Preferimos no hablar por miedo a equivocarnos, pero el único gran error que cometemos es precisamente no hablar».
Esto me parece significativo con lo que vivimos en el día a día, además de resonar como una provocativa invitación a transformar nuestra cotidianidad en palabras.
«Preferimos no hablar...». Sin embargo, me parece que hoy en día vivimos ahogados por las palabras, en su mayoría sumergidos por la charlatanería, incluso eclesial, las palabras superficiales, los «he oído decir», las palabras impersonales, los llamamientos generalistas, los mensajes obvios ...
No es raro que nos dejemos llevar por los tópicos habituales, sin esforzarnos demasiado por comprender lo que decimos: con demasiada frecuencia nuestras palabras son obvias y ambiguas, y así acabamos banalizándolas, ignorándolas o instrumentalizándolas. O nos inundamos de palabras «vacías», aquellas que parecen querer decir algo, pero que en realidad no dicen nada.

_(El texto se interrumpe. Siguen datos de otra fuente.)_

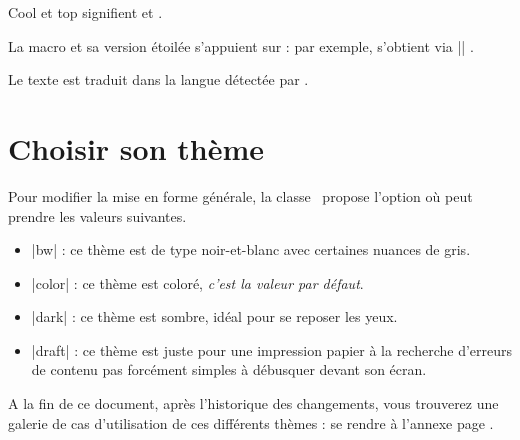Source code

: \begin{tdoclatex}
Cool et top signifient  et .
\end{tdoclatex}


La macro  et sa version étoilée s'appuient sur  : par exemple,  s'obtient via \tdocinlatex|| .


\begin{tdocnote}
    Le texte  est traduit dans la langue détectée par \thisproj.
\end{tdocnote}


\section{Choisir son thème}

Pour modifier la mise en forme générale, la classe \thisproj\ propose l'option  où  peut prendre les valeurs suivantes.

\begin{itemize}
    \item \tdocinlatex|bw| :
    ce thème est de type noir-et-blanc avec certaines nuances de gris.

    \item \tdocinlatex|color| :
    ce thème est coloré, \emph{c'est la valeur par défaut}.

    \item \tdocinlatex|dark| :
    ce thème est sombre, idéal pour se reposer les yeux.

    \item \tdocinlatex|draft| :
    ce thème est juste pour une impression papier à la recherche d'erreurs de contenu pas forcément simples à débusquer devant son écran.
\end{itemize}


\begin{tdocnote}
    A la fin de ce document, après l'historique des changements, vous trouverez une galerie de cas d'utilisation de ces différents thèmes : se rendre à l'annexe page \pageref{tutodoc-theme-gallery}.
\end{tdocnote}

¿Cuántas veces, por ejemplo, preguntamos «¿Cómo estás?», «¿Qué tal hoy?», pero no nos detenemos a escuchar la respuesta de nuestro interlocutor, porque en realidad ya estamos pensando en otra cosa? Es nuestra forma de llenar el espacio con quien tenemos delante, librándonos de la vergüenza y del esfuerzo de comprometernos de verdad.
Sigmund Freud escribió:
«Las palabras eran originalmente hechizos, y la palabra conserva aún hoy gran parte de su antiguo poder mágico. Con palabras, un hombre puede hacer feliz a otro o llevarlo a la desesperación; con palabras, un maestro transmite su conocimiento a sus alumnos; con palabras, el orador arrastra a su audiencia y determina sus juicios y decisiones. Las palabras despiertan afectos y son el medio general por el que los hombres se influyen mutuamente».
Es decir: las palabras no son solo sonidos. La palabra tiene tal fuerza que puede dejar una huella indeleble en la vida de los demás: lo que decimos tiene realmente el poder de herir o de reconfortar. Una palabra buena y generosa, dicha en el momento adecuado, puede sanar un corazón afligido; por el contrario, unas palabras ambiguas pronunciadas con malicia pueden herir mortalmente a un hermano («Hay quienes hablan sin pensar: hieren como una espada, pero la lengua de los sabios cura» – Proverbios 12,18).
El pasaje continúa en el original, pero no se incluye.